(December 2020) - In a decision handed down in mid-October, a California appellate court rejected a plaintiff's entreaty to create a new maritime remedy. Instead, it adhered to the U.S. Supreme Court's admonition in The Dutra Group v. Batterton, 139 S.Ct. 2275 (2019) that the courts should defer to Congress in fashioning relief. 

In Prickett v. Bonnier Corp., Case No. G058575, the California Court of Appeal for the Fourth Appellate District affirmed the trial court's order to strike a prayer for punitive damages and for loss of society damages for the daughter of a non-seaman who was injured on the high seas. The appellate court upheld the order striking punitive damages as explicitly supported by the Dutra opinion, which held that punitive damages were not recoverable for unseaworthiness under General Maritime Law. The Dutra  court also upheld the principle, enunciated in Miles v. Apex Marine Corp. (1990) 498 U.S. 19, that the courts should not create new remedies where Congress has chosen not to act. 

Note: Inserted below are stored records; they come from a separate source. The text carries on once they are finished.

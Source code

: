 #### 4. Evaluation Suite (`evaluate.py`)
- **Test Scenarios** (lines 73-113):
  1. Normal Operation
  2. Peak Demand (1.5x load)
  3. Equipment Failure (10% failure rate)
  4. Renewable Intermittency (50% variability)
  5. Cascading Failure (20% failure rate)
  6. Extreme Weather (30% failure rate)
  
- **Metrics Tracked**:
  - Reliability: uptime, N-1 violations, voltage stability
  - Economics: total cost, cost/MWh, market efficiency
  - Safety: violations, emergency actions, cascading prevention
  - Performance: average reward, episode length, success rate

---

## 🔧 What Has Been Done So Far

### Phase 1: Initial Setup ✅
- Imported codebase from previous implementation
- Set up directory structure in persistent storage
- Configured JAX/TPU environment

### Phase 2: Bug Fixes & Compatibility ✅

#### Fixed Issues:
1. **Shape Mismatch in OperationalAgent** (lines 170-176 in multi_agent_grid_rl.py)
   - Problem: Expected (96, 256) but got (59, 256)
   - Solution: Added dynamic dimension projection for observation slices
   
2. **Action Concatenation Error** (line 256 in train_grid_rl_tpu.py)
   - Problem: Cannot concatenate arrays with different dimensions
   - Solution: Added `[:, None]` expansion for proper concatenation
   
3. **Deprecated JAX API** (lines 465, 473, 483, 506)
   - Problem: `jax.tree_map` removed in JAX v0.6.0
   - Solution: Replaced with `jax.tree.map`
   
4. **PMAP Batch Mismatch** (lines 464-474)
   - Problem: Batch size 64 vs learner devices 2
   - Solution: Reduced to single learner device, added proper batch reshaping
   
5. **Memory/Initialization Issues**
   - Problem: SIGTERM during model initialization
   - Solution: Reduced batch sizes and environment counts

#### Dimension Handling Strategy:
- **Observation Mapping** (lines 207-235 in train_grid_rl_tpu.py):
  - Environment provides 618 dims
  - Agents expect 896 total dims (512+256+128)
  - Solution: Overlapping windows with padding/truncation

For the same reason, the appellate court declined to allow the plaintiff-daughter to seek recovery of loss of society damages resulting from the injury to her father. The court followed the reasoning of Chan v. Society Expeditions, Inc. (9th Cir. 1994) 39 F.3d 1398 for this holding. In Chan, the U.S. Court of Appeals for the Ninth Circuit noted that there was no recovery of loss of society damages resulting from injury to a Jones Act seaman, nor was there such a remedy under the Death on the High Seas Act. The Chan court declined to fashion such a remedy for the family of a non-seaman injured on the high seas. The appellate court in Prickett followed that approach and declined to judicially create such a new remedy where neither Congress nor a federal appellate court had already done so. 

In concluding its opinion, the appellate court set forth a judicial guideline that should be remembered whenever a plaintiff seeks an expansion of remedy. It explained, "The United States Supreme Court has cautioned us not to get ahead of Congress in defining new maritime remedies, and we will abide by this admonition." This expression of judicial restraint should be the first line of defense against a plaintiff's request for special relief.